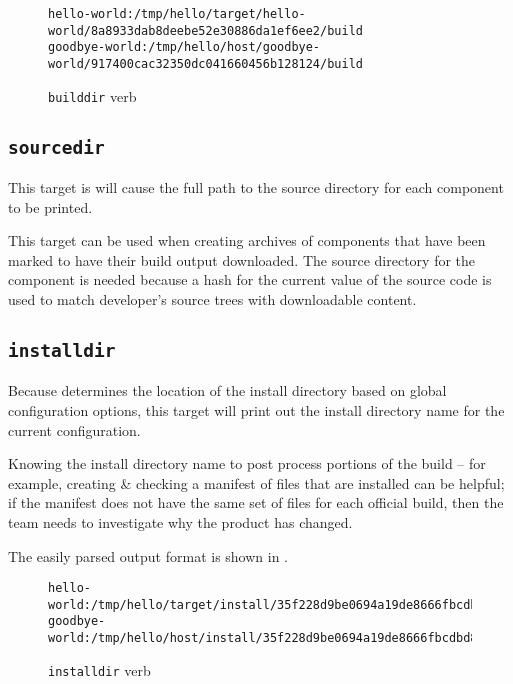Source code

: \begin{figure}[tbh]
\hrulefill
\begin{scriptsize}
\begin{verbatim}
hello-world:/tmp/hello/target/hello-world/8a8933dab8deebe52e30886da1ef6ee2/build
goodbye-world:/tmp/hello/host/goodbye-world/917400cac32350dc041660456b128124/build
\end{verbatim}
\end{scriptsize}
\hrulefill
\caption{\texttt{builddir} verb}\label{usinglmsbw:builddir-verb}
\end{figure}

\subsection{\texttt{sourcedir}}\label{usinglmsbw:sourcedir}

This target is will cause the full path to the source directory for
each component to be printed.

This target can be used when creating archives of components that have
been marked to have their build output downloaded.  The source
directory for the component is needed because a hash for the current
value of the source code is used to match developer's source trees
with downloadable content.

\subsection{\texttt{installdir}}\label{usinglmsbw:installdir}

Because \lmsbw determines the location of the install directory based
on global configuration options, this target will print out the
install directory name for the current configuration.

Knowing the install directory name to post process portions of the
build -- for example, creating \& checking a manifest of files that
are installed can be helpful; if the manifest does not have the same
set of files for each official build, then the \bni team needs to
investigate why the product has changed.

The easily parsed output format is shown in
.

\begin{figure}[tbh]
\hrulefill
\begin{footnotesize}
\begin{verbatim}
hello-world:/tmp/hello/target/install/35f228d9be0694a19de8666fbcdbd80d
goodbye-world:/tmp/hello/host/install/35f228d9be0694a19de8666fbcdbd80d
\end{verbatim}
\end{footnotesize}
\hrulefill
\caption{\texttt{installdir} verb}\label{usinglmsbw:installdir-verb}
\end{figure}

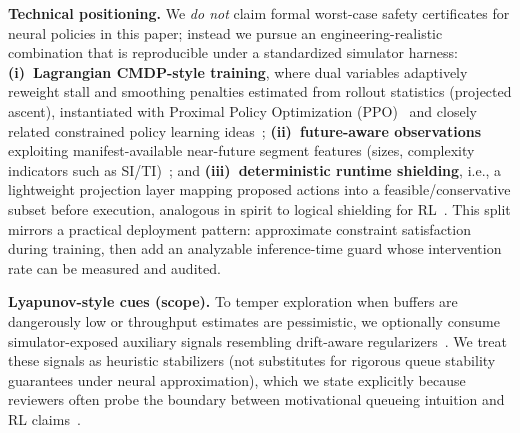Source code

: \documentclass[preprint,12pt]{elsarticle}
\begin{document}
\textbf{Technical positioning.}
We \emph{do not} claim formal worst-case safety certificates for neural policies in this paper; instead we pursue an engineering-realistic combination that is reproducible under a standardized simulator harness:
\textbf{(i)~Lagrangian CMDP-style training}, where dual variables adaptively reweight stall and smoothing penalties estimated from rollout statistics (projected ascent), instantiated with Proximal Policy Optimization (PPO)~\cite{schulman2017proximal} and closely related constrained policy learning ideas~\cite{achiam2017constrained};
\textbf{(ii)~future-aware observations} exploiting manifest-available near-future segment features (sizes, complexity indicators such as SI/TI)~\cite{sodagar2011mpeg}; and
\textbf{(iii)~deterministic runtime shielding}, i.e., a lightweight projection layer mapping proposed actions into a feasible/conservative subset before execution, analogous in spirit to logical shielding for RL~\cite{tian2022towards,xiao2025qoe,alshiekh2018shielding}.
This split mirrors a practical deployment pattern: approximate constraint satisfaction during training, then add an analyzable inference-time guard whose intervention rate can be measured and audited.

\textbf{Lyapunov-style cues (scope).}
To temper exploration when buffers are dangerously low or throughput estimates are pessimistic, we optionally consume simulator-exposed auxiliary signals resembling drift-aware regularizers~\cite{neely2010stochastic}.
We treat these signals as heuristic stabilizers (not substitutes for rigorous queue stability guarantees under neural approximation), which we state explicitly because reviewers often probe the boundary between motivational queueing intuition and RL claims~\cite{neely2010stochastic}.
\end{document}
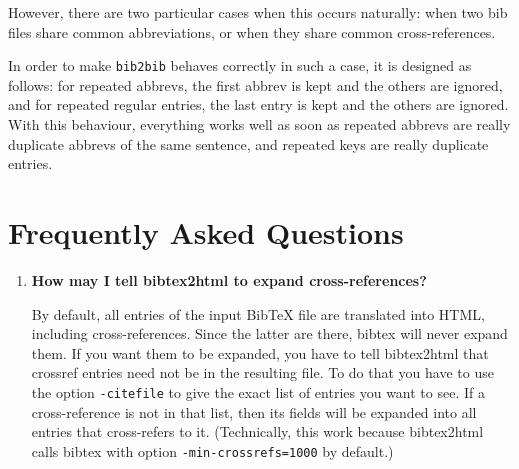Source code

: \documentclass[11pt,a4paper]{article}
\begin{document}
However, there are two particular cases when this occurs naturally:
when two bib files share common abbreviations, or when they share
common cross-references. 

In order to make \verb|bib2bib| behaves correctly in such a case,
it is designed as follows: for repeated abbrevs, the first abbrev is kept and
the others are ignored, and for repeated regular entries, the last entry
is kept and the others are ignored.  With this behaviour, everything
works well as soon as repeated abbrevs are really duplicate abbrevs of
the same sentence, and repeated keys are really duplicate
entries. 

\section{Frequently Asked Questions}

\begin{enumerate}

\item \textbf{How may I tell bibtex2html to expand cross-references?} ~

  By default, all entries of the input BibTeX file are translated into
  HTML, including cross-references. Since the latter are there, bibtex
  will never expand them. If you want them to be expanded, you have to
  tell bibtex2html that crossref entries need not be in the resulting
  file. To do that you have to use the option \verb|-citefile| to give
  the exact list of entries you want to see. If a cross-reference is
  not in that list, then its fields will be expanded into all entries
  that cross-refers to it. (Technically, this work because bibtex2html
  calls bibtex with option \verb|-min-crossrefs=1000| by default.)
  
\end{enumerate}

\end{document}
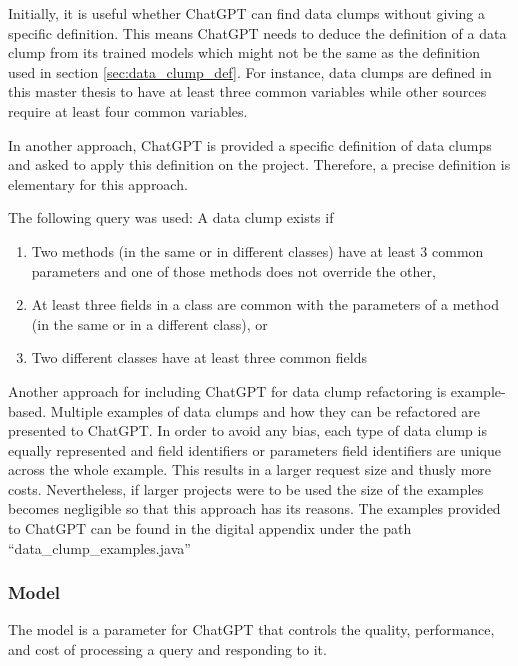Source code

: Initially, it is useful whether ChatGPT can find data clumps without giving a specific definition. This means ChatGPT needs to deduce the definition of a data clump from its trained models which might not be the same as the definition used in section \ref{sec:data_clump_def}. For instance, data clumps are defined in this master thesis to have at least three common variables while other sources require at least four common variables. 
\begin{comment}
Nevertheless, the results are fairly good. ChatGPT ignores the inheritance between \textit{MathStuff} and \textit{BetterMathStuff} and does not output a data clump for each method in \textit{MathStuff}
\end{comment}


In another approach, ChatGPT is provided a specific definition of data clumps and asked to apply this definition on the project. Therefore, a precise definition is elementary for this approach.

The following query was used:
A data clump exists if
\begin{enumerate}
\item  Two methods (in the same or in different classes) have at least 3 common parameters
    and one of those methods does not override the other, 
\item At least three fields in a class are common with the parameters of a method (in the same or in a different class), or 
\item Two different classes have at least three common fields
\end{enumerate}


Another approach for including ChatGPT for data clump refactoring is example-based. Multiple examples of data clumps and how they can be refactored are presented to ChatGPT. In order to avoid any bias, each type of data clump is equally represented and field identifiers or parameters field identifiers are unique across the whole example. This results in a larger request size and thusly more costs. Nevertheless, if larger projects were to be used the size of the examples becomes negligible so that this approach has its reasons. The examples provided to ChatGPT can be found in the digital appendix under the path \enquote{data\_clump\_examples.java} 

\subsubsection{Model}
The model is a parameter for ChatGPT that controls the quality, performance, and cost of processing a query and responding to it. 

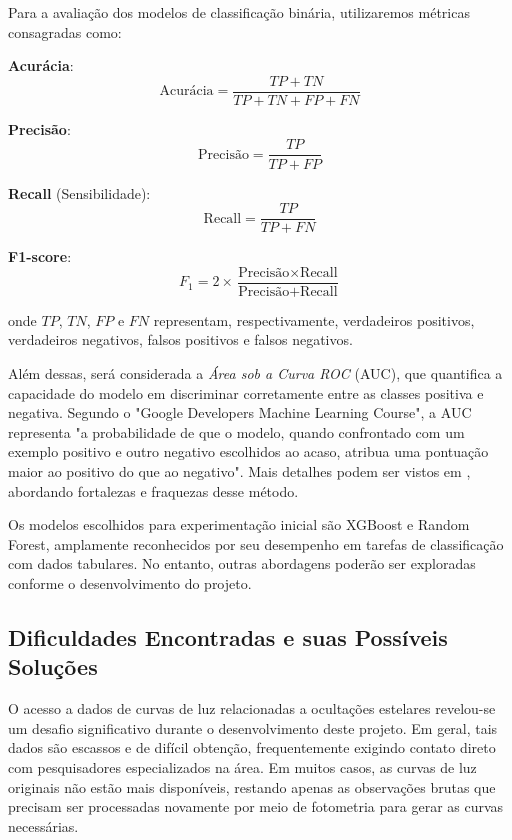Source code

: \documentclass[12pt]{article}
\numberwithin{equation}{section}
\begin{document}
Para a avaliação dos modelos de classificação binária, utilizaremos métricas consagradas como:

\textbf{Acurácia}:
\[
\text{Acurácia} = \frac{TP + TN}{TP + TN + FP + FN}
\]

\textbf{Precisão}:
\[
\text{Precisão} = \frac{TP}{TP + FP}
\]

\textbf{Recall} (Sensibilidade):
\[
\text{Recall} = \frac{TP}{TP + FN}
\]

\textbf{F1-score}:
\[
F_1 = 2 \times \frac{\text{Precisão} \times \text{Recall}}{\text{Precisão} + \text{Recall}}
\]

onde \(TP\), \(TN\), \(FP\) e \(FN\) representam, respectivamente, verdadeiros positivos, verdadeiros negativos, falsos positivos e falsos negativos.

Além dessas, será considerada a \textit{Área sob a Curva ROC} (AUC), que quantifica a capacidade do modelo em discriminar corretamente entre as classes positiva e negativa. Segundo o "Google Developers Machine Learning Course", a AUC representa "a probabilidade de que o modelo, quando confrontado com um exemplo positivo e outro negativo escolhidos ao acaso, atribua uma pontuação maior ao positivo do que ao negativo". Mais detalhes podem ser vistos em \cite{AUC-curve}, abordando fortalezas e fraquezas desse método.

Os modelos escolhidos para experimentação inicial são XGBoost e Random Forest, amplamente reconhecidos por seu desempenho em tarefas de classificação com dados tabulares. No entanto, outras abordagens poderão ser exploradas conforme o desenvolvimento do projeto.





\subsection{Dificuldades Encontradas e suas Possíveis Soluções}
\indent
O acesso a dados de curvas de luz relacionadas a ocultações estelares revelou-se um desafio significativo durante o desenvolvimento deste projeto. Em geral, tais dados são escassos e de difícil obtenção, frequentemente exigindo contato direto com pesquisadores especializados na área. Em muitos casos, as curvas de luz originais não estão mais disponíveis, restando apenas as observações brutas que precisam ser processadas novamente por meio de fotometria para gerar as curvas necessárias.
\end{document}
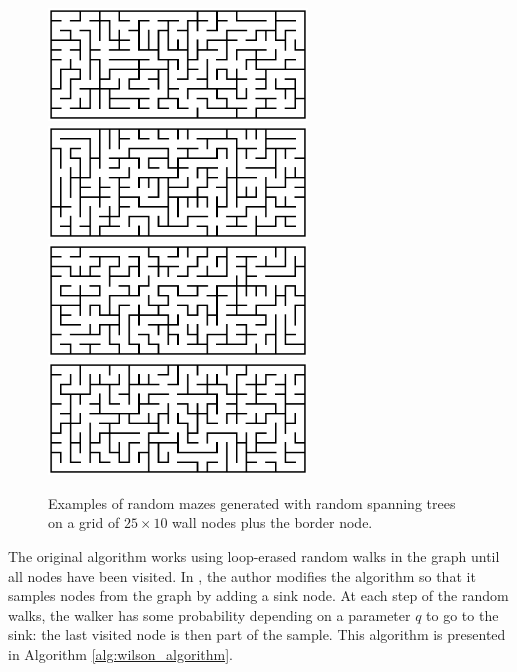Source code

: \documentclass{article}
\begin{document}
\begin{figure}[ht]
\centering
\includegraphics[height=3cm, trim=2cm 2.5cm 2cm 2.5cm, clip]{maze1.eps}
\includegraphics[height=3cm, trim=2cm 2.5cm 2cm 2.5cm, clip]{maze2.eps}
\includegraphics[height=3cm, trim=2cm 2.5cm 2cm 2.5cm, clip]{maze3.eps}
\includegraphics[height=3cm, trim=2cm 2.5cm 2cm 2.5cm, clip]{maze4.eps}
\caption{Examples of random mazes generated with random spanning trees on a grid of $25\times10$ wall nodes plus the border node.}\label{fig:randommazes}
\end{figure}


The original algorithm works using loop-erased random walks in the graph until all nodes have been visited. In \cite{tremblay2017}, the author modifies the algorithm so that it samples nodes from the graph by adding a sink node. At each step of the random walks, the walker has some probability depending on a parameter $q$ to go to the sink: the last visited node is then part of the sample. This algorithm is presented in Algorithm \ref{alg:wilson_algorithm}.
\end{document}
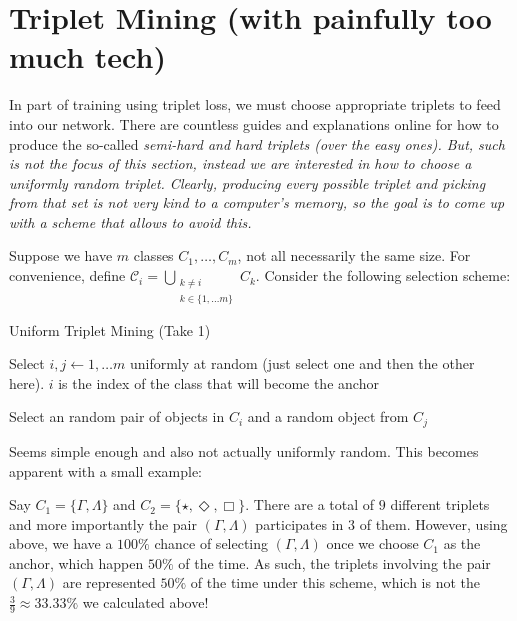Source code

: \section{Triplet Mining (with painfully too much tech)}\label{Section:Triplet-Mining-with-too-much-tech}

In part of training using triplet loss, we must choose appropriate triplets to feed into our network.
There are countless guides and explanations online for how to produce the so-called \it{semi-hard} and \it{hard} triplets (over the \it{easy} ones).
But, such is not the focus of this section, instead we are interested in how to choose a uniformly random triplet.
Clearly, producing every possible triplet and picking from that set is not very kind to a computer's memory, so the goal is to come up with a scheme that allows to avoid this.

Suppose we have $m$ classes $C_1, \ldots, C_m$, not all necessarily the same size.
For convenience, define $\mathscr{C}_i = \bigcup_{\substack{k \neq i \\ k \in \{1, \ldots m\}}} C_k$.
Consider the following selection scheme:

\begin{algorithm}
    \caption{Uniform Triplet Mining (Take 1)}\label{Algorithm:appendix-triplet-mining:uniform-triplet-mining-take-one}

    \nl Select $i, j \longleftarrow {1, \ldots m}$ uniformly at random (just select one and then the other here). $i$ is the index of the class that will become the anchor

    \nl Select an random pair of objects in $C_i$ and a random object from $C_j$
\end{algorithm}

Seems simple enough and also not actually uniformly random.
This becomes apparent with a small example: 

\begin{changemargin}{1cm}{1cm}
Say $C_1 = \{\Gamma, \Lambda\}$ and $C_2 = \{\star, \Diamond, \Box\}$.
There are a total of $9$ different triplets and more importantly the pair $(\Gamma, \Lambda)$ participates in $3$ of them.
However, using  above, we have a $100\%$ chance of selecting $(\Gamma, \Lambda)$ once we choose $C_1$ as the anchor, which happen $50\%$ of the time.
As such, the triplets involving the pair $(\Gamma, \Lambda)$ are represented $50\%$ of the time under this scheme, which is not the $\frac{3}{9} \approx 33.33\%$ we calculated above!
\end{changemargin}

• [REQUIRED ACTION]: Repeat the exact lines from the first line of the data through the line containing "been marked to". Nothing else, no pictures.

• [TASK ANSWER]:
Source code

: \begin{figure}[tbh]
\hrulefill
\begin{scriptsize}
\begin{verbatim}
hello-world:/tmp/hello/target/hello-world/8a8933dab8deebe52e30886da1ef6ee2/build
goodbye-world:/tmp/hello/host/goodbye-world/917400cac32350dc041660456b128124/build
\end{verbatim}
\end{scriptsize}
\hrulefill
\caption{\texttt{builddir} verb}\label{usinglmsbw:builddir-verb}
\end{figure}

\subsection{\texttt{sourcedir}}\label{usinglmsbw:sourcedir}

This target is will cause the full path to the source directory for
each component to be printed.

This target can be used when creating archives of components that have
been marked to have their build output downloaded.  The source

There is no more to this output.